TRY IT: All records are to be reproduced verbatim, with images omitted.

ENTRIES PROVIDED:

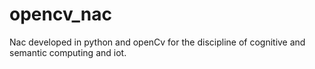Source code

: # opencv_nac

Nac developed in python and openCv for the discipline of cognitive and semantic computing and iot.

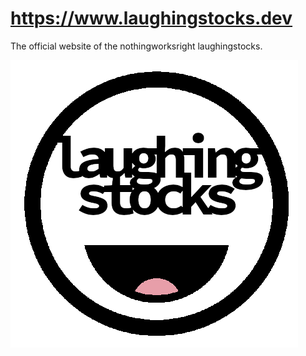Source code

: # https://www.laughingstocks.dev  

The official website of the nothingworksright laughingstocks.  

![logo](laughingstocks_emoji.png)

RESULT:
Source code

: # opencv_nac

Nac developed in python and openCv for the discipline of cognitive and semantic computing and iot.

Source code

: # https://www.laughingstocks.dev  

The official website of the nothingworksright laughingstocks.  

![logo](laughingstocks_emoji.png)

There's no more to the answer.